| INSTRUCTIONS TO FOLLOW |
Among the records that follow, set down only the lines from the one containing "In[1]:= set system.g_constant = 0" to the one containing "Out[4]= obj0 as floor", both included, exactly.

### RECORDS SUPPLIED ###

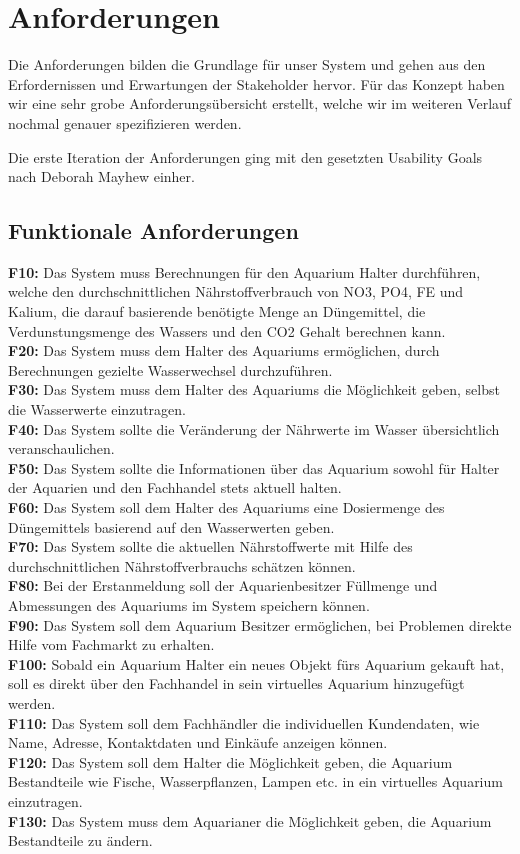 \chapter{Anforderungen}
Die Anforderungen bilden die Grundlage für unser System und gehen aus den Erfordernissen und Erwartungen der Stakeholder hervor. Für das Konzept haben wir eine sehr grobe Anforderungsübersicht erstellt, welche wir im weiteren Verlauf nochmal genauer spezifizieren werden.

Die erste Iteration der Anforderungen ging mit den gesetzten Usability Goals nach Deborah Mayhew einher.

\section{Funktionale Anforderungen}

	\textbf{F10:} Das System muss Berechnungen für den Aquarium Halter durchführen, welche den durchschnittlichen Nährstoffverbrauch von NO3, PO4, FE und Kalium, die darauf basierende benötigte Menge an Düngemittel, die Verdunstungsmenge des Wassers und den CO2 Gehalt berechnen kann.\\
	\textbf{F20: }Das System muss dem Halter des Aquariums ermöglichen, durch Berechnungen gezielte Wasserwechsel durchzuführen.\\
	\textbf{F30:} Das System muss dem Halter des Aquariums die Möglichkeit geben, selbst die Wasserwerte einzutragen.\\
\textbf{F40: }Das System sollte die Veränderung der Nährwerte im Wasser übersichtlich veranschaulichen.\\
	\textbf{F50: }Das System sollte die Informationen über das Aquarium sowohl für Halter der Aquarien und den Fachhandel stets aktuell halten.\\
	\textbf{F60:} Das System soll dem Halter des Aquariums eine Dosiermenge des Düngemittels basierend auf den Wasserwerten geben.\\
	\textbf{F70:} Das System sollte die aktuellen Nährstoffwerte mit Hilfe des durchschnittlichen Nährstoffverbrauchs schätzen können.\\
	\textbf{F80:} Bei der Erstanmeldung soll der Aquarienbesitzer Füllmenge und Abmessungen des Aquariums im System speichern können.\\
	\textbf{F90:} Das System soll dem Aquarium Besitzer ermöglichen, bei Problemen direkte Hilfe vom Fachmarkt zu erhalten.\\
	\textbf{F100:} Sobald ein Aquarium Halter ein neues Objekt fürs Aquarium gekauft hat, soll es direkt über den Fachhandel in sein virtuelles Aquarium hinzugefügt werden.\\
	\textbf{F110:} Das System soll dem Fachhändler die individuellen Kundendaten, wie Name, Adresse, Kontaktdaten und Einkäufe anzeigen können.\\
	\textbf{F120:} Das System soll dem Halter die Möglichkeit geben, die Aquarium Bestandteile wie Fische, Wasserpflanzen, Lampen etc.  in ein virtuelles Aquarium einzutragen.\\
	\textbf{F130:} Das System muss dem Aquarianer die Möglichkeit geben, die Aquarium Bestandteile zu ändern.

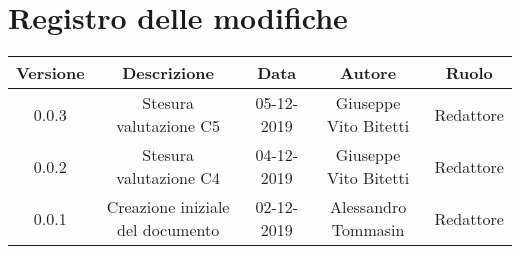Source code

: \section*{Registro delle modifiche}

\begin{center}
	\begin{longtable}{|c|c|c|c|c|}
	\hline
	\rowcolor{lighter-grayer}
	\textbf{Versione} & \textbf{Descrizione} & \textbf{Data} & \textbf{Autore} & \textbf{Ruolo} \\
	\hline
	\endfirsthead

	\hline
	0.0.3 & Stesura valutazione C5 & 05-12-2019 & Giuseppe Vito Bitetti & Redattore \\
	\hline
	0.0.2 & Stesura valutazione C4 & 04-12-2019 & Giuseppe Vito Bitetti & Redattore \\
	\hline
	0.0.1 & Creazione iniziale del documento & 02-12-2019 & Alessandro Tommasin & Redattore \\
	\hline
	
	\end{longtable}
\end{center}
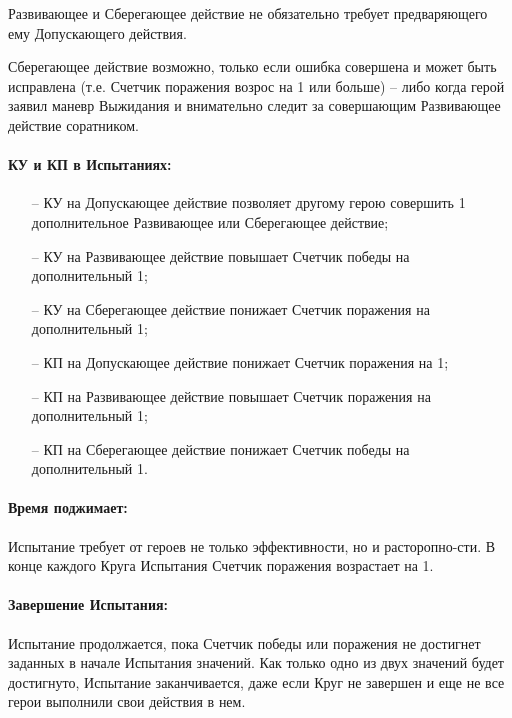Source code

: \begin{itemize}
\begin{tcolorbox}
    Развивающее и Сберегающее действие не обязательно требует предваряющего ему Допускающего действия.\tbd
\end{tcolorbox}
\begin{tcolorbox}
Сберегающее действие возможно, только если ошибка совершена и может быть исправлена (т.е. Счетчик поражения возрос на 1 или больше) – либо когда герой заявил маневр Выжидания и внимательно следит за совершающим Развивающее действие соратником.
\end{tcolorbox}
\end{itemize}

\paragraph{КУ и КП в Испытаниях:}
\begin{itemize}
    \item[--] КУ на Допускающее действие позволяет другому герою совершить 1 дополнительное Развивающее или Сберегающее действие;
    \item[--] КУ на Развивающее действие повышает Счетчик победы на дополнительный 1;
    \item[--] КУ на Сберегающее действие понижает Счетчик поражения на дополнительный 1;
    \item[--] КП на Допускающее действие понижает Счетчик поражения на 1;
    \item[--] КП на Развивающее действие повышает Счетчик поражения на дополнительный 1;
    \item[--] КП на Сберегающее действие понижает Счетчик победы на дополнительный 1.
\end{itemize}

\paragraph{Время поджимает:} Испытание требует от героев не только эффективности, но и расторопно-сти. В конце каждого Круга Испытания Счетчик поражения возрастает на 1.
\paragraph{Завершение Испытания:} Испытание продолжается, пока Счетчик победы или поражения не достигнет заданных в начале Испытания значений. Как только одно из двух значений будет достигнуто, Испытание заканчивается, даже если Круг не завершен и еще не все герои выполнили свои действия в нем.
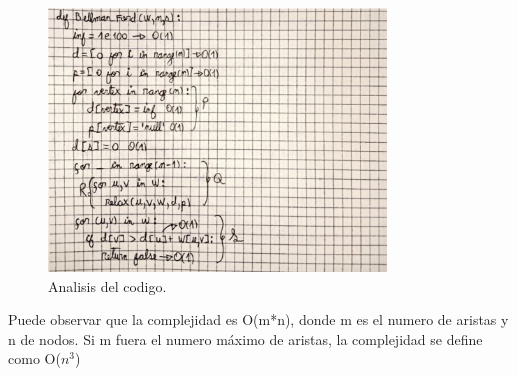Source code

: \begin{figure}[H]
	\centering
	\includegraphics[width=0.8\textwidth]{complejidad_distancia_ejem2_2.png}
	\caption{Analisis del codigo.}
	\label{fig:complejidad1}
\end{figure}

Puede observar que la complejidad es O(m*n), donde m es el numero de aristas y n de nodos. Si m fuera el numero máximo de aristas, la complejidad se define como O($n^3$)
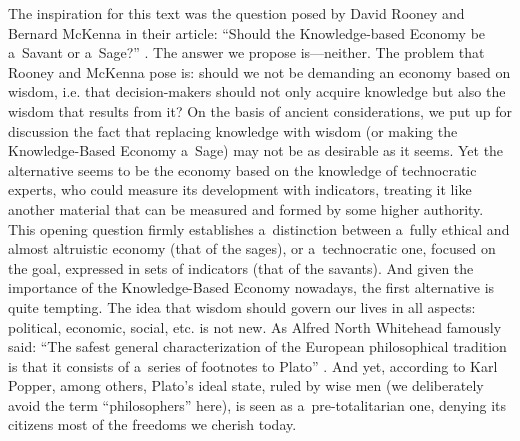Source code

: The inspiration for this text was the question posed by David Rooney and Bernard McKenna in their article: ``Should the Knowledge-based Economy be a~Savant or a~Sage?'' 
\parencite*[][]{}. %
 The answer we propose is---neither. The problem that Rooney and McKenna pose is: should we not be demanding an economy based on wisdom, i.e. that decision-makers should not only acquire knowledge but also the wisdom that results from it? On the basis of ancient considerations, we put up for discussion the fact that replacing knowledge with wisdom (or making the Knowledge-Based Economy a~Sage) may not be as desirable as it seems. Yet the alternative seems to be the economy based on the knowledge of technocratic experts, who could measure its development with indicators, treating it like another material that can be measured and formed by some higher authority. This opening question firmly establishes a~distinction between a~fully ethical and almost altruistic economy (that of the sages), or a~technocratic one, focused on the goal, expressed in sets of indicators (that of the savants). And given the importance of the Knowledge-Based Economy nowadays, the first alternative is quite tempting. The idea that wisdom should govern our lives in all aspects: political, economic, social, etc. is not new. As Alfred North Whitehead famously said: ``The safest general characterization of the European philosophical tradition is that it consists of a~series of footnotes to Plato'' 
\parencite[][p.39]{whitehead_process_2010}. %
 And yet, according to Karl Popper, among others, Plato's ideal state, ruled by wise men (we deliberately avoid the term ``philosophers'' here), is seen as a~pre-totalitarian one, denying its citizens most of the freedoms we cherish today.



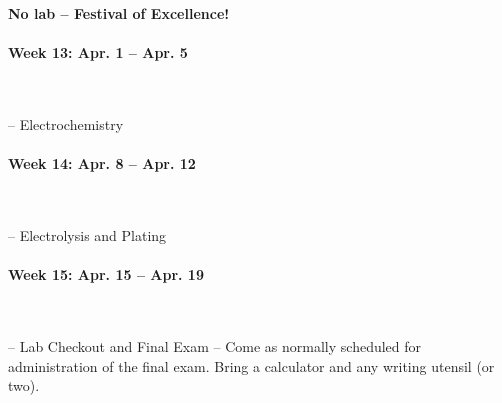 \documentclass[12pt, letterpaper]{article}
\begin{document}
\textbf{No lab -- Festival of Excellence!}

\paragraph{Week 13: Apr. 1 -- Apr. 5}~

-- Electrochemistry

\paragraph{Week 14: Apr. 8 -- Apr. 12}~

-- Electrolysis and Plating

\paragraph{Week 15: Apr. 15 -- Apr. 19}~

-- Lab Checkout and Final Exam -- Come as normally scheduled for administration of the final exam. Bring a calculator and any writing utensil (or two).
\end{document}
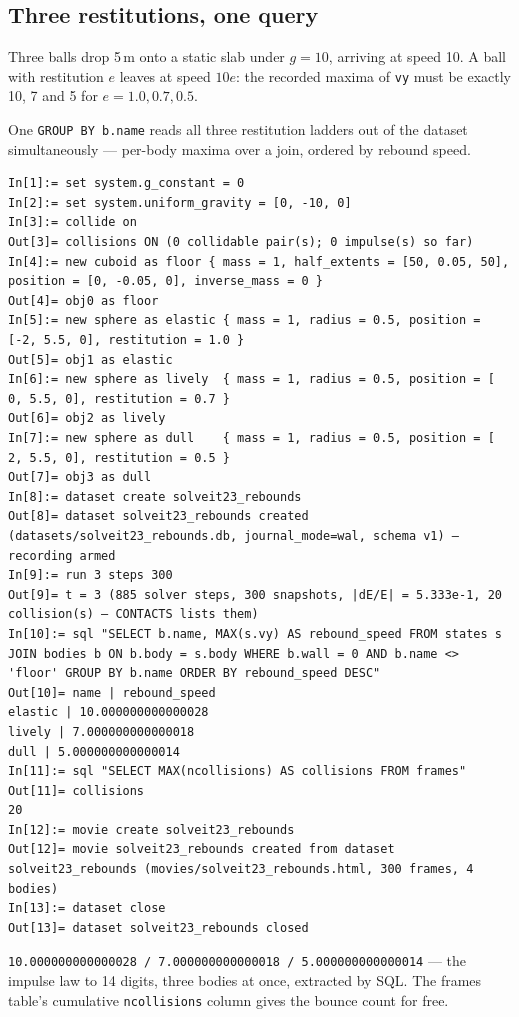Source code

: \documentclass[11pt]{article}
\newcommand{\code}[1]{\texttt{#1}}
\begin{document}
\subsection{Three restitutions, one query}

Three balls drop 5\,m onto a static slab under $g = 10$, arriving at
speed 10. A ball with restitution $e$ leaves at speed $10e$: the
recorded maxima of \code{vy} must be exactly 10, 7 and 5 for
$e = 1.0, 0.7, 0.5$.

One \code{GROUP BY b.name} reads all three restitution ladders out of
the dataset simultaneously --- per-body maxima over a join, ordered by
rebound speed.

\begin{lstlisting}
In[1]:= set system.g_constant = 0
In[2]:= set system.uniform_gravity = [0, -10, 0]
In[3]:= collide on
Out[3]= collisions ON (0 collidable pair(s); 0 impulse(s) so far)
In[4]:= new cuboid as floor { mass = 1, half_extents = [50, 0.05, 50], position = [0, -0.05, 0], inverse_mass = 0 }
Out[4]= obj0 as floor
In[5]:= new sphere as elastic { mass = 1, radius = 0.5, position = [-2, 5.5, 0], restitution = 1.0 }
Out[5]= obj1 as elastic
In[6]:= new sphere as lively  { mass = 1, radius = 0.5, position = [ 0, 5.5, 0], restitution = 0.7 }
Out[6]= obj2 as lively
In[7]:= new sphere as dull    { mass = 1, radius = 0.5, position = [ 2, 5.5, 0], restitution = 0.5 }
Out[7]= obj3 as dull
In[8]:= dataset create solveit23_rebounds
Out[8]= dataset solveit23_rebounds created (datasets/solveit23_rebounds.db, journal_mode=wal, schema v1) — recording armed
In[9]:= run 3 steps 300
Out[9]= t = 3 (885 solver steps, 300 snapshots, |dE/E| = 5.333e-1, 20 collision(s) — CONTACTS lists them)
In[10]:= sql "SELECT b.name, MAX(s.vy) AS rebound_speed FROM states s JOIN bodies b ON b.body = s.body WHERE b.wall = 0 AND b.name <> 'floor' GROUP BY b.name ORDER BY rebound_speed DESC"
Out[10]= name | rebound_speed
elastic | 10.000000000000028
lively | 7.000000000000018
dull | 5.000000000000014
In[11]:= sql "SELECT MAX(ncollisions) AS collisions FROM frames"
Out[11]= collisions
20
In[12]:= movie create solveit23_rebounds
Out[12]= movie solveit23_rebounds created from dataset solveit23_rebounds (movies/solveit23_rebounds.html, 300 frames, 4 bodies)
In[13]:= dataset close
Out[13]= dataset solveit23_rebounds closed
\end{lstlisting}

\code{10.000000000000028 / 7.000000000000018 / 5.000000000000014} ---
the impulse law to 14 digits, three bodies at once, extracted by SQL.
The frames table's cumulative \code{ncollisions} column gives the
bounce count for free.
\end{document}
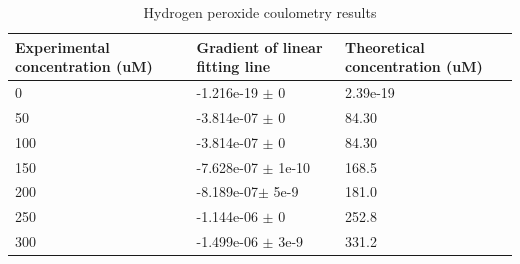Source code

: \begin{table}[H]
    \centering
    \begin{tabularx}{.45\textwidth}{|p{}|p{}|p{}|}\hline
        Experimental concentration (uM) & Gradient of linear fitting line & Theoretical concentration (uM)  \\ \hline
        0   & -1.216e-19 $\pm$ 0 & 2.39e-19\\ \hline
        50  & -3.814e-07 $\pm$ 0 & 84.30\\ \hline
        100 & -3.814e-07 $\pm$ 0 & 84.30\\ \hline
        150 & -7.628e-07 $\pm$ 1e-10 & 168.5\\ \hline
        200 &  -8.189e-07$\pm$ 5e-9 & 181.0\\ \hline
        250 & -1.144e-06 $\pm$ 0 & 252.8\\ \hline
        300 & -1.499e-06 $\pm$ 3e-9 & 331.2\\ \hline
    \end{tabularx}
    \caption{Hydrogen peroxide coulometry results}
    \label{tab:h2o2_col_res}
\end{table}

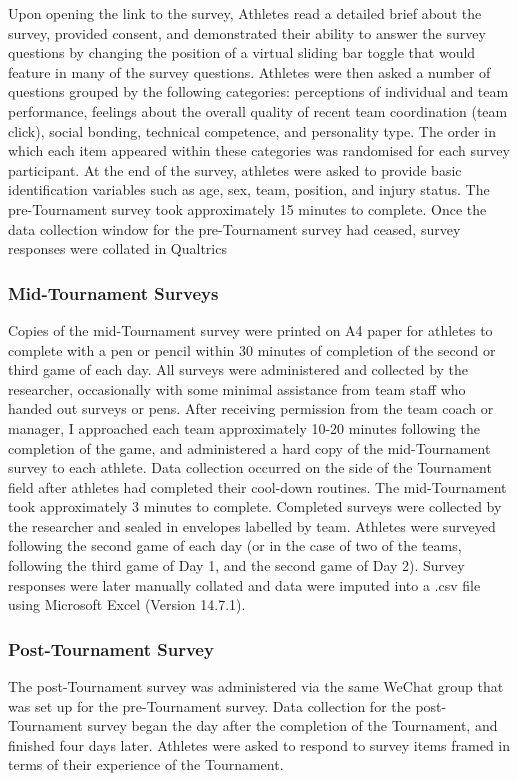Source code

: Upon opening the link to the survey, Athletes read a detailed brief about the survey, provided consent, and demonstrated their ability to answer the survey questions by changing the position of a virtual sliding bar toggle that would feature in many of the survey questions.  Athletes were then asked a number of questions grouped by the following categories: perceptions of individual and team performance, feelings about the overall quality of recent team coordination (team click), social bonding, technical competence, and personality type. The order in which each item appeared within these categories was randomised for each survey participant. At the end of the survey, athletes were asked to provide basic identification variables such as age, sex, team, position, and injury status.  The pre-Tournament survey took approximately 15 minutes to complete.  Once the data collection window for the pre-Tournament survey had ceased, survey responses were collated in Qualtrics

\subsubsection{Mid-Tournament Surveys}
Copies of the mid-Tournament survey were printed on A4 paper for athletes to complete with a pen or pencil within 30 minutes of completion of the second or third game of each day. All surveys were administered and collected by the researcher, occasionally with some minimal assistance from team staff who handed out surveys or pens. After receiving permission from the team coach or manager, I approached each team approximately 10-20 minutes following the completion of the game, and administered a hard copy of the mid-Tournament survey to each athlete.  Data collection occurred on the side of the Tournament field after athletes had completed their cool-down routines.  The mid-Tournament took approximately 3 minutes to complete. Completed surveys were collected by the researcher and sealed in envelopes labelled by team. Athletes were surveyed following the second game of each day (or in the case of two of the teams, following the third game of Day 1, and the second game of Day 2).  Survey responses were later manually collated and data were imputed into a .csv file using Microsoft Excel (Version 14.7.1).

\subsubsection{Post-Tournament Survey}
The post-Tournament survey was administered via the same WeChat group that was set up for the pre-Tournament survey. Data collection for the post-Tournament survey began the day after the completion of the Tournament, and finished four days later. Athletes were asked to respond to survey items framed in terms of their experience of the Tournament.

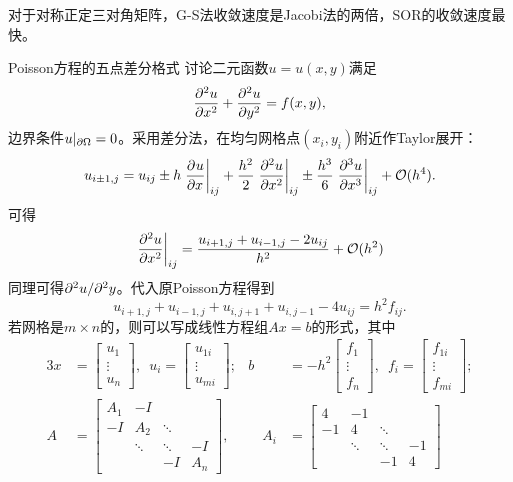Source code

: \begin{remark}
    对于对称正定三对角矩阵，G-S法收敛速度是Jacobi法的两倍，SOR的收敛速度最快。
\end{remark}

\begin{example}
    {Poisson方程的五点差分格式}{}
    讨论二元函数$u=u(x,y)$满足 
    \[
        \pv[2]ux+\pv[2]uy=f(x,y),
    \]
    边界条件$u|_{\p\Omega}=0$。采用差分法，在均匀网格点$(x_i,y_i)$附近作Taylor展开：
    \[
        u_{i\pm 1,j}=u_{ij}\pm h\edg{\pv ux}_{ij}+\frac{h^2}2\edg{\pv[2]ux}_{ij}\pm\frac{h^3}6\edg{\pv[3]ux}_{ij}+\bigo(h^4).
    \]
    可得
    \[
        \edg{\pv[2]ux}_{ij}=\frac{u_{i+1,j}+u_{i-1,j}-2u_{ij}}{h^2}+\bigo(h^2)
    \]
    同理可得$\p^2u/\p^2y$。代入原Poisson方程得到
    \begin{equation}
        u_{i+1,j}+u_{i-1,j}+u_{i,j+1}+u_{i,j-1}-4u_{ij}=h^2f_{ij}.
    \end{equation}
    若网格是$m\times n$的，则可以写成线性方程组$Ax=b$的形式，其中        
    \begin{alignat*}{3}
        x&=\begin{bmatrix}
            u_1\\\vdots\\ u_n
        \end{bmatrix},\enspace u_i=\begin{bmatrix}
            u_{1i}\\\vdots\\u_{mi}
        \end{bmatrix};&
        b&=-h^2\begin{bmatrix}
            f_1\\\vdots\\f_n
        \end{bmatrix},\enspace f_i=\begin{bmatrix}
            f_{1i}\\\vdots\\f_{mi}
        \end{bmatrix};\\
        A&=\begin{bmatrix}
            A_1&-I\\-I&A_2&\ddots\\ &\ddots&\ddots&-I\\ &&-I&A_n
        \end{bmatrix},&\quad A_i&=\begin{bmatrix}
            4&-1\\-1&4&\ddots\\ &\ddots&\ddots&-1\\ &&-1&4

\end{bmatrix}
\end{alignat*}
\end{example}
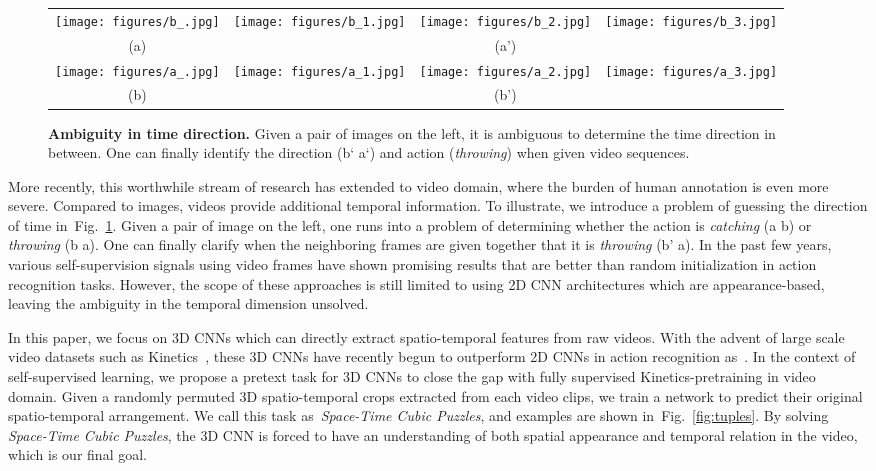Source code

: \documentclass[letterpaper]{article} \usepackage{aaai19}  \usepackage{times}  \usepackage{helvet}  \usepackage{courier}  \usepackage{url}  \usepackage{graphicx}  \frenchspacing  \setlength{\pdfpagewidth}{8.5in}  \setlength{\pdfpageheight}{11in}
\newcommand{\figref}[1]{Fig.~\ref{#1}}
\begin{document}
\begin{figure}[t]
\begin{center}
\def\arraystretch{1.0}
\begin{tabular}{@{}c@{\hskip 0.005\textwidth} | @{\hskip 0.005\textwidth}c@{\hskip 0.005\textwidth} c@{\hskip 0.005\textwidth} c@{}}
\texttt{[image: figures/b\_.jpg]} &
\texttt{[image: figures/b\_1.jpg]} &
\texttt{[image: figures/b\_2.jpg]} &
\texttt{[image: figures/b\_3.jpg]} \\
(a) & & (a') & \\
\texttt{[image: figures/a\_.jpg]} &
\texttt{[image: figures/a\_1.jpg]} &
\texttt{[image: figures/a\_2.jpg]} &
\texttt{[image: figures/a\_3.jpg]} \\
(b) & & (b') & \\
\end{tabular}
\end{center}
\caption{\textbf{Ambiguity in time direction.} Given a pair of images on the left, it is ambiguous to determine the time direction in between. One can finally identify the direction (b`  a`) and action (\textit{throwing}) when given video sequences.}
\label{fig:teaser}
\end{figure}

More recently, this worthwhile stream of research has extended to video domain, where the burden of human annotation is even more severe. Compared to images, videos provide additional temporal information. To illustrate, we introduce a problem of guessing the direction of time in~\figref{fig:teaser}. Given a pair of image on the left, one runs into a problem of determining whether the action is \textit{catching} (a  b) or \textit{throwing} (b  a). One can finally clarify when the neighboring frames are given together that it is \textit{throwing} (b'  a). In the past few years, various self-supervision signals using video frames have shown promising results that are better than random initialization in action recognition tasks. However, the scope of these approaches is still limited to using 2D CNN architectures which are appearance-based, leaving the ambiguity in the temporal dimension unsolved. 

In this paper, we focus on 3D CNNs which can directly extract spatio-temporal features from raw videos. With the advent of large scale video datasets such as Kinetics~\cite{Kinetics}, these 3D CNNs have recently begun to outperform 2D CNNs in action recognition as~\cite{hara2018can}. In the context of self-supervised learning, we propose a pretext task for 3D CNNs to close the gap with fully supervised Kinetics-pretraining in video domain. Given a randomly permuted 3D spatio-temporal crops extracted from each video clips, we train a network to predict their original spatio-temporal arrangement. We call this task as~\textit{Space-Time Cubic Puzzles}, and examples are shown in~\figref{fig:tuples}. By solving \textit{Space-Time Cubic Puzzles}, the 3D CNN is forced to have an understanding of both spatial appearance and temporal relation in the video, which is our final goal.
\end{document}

###

| ANSWER BELOW |
In[1]:= set system.g_constant = 0
In[2]:= set system.uniform_gravity = [0, -10, 0]
In[3]:= collide on
Out[3]= collisions ON (0 collidable pair(s); 0 impulse(s) so far)
In[4]:= new cuboid as floor { mass = 1, half_extents = [50, 0.05, 50], position = [0, -0.05, 0], inverse_mass = 0 }
Out[4]= obj0 as floor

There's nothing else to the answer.